The average cost of Refuge accommodation is around £200 per week with a range of £160 – £350 a week.

Research undertaken by My Sister’s Place on access to Refuges by working women, including provision provided by Housing Associations, across the country highlighted the following responses:

• None of the Refuges had a policy for accepting working women

• Access refused if she had a mortgage on a property

• She had to evidence that the Police had been called to prove her claim

• One Refuge had never had a working woman

• Women were encouraged to give up their job

• Where the referral was accepted the woman had to pay full rent weekly plus charges (£250)

UNISON is committed to campaigning for social justice for all. A woman’s decision to leave an abusive relationship and her home takes huge courage. Evidence shows that she does not do this until she feels that there is no alternative.

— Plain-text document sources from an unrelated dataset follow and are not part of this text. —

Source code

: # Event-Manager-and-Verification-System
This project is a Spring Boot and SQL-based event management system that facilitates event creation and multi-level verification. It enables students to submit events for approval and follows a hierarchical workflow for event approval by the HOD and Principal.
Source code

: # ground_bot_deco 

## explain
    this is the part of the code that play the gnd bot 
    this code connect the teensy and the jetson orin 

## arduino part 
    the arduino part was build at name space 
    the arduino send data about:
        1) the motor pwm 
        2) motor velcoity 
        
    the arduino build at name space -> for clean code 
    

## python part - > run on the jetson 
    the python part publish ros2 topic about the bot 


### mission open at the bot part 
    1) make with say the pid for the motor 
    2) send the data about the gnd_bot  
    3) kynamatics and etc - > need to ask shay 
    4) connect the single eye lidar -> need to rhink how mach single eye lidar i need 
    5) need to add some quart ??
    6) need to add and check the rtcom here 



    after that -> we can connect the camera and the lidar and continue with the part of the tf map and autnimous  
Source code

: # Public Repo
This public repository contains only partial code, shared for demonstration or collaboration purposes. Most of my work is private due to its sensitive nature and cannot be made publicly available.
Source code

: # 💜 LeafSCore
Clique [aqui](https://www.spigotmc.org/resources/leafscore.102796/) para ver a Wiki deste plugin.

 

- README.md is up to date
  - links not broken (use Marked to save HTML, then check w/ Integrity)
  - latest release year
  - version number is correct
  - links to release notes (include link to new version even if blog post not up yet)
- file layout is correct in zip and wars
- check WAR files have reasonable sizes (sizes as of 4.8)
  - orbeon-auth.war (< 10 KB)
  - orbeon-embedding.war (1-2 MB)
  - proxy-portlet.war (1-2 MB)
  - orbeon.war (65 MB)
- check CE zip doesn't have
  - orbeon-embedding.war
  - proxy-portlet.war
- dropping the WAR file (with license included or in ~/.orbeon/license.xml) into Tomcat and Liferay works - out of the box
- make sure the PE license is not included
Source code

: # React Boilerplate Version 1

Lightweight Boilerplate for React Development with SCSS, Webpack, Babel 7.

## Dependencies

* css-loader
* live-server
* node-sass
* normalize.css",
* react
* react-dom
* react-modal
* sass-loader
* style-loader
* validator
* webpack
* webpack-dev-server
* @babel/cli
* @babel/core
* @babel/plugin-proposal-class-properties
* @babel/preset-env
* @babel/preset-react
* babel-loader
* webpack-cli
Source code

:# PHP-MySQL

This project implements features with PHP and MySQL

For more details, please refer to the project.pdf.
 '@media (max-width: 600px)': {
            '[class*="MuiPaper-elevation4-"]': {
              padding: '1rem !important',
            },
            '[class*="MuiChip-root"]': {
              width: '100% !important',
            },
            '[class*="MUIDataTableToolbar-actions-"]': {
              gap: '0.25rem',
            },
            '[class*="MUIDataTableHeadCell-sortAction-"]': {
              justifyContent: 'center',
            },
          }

Conference recognizes the work that UNISON has done to highlight domestic abuse as a key campaign within the union, and calls on the National Women’s Committee to:

1)Highlight the barriers for working women accessing support to assist them to leave abusive relationships, including denying women access to safe accommodation which puts their lives at risk, and to campaign within UNISON and other relevant organizations to which we affiliate, for all women fleeing domestic abuse to have an automatic qualification for Housing Benefit to cover emergency accommodation;

2)To campaign to highlight the impact of ‘means tested’ benefits including Legal Aid provision, for working woman fleeing domestic abuse, that does not recognize that she may not have “access” to these assets and income, and may have other financial responsibilities including childcare costs which should be taken into account.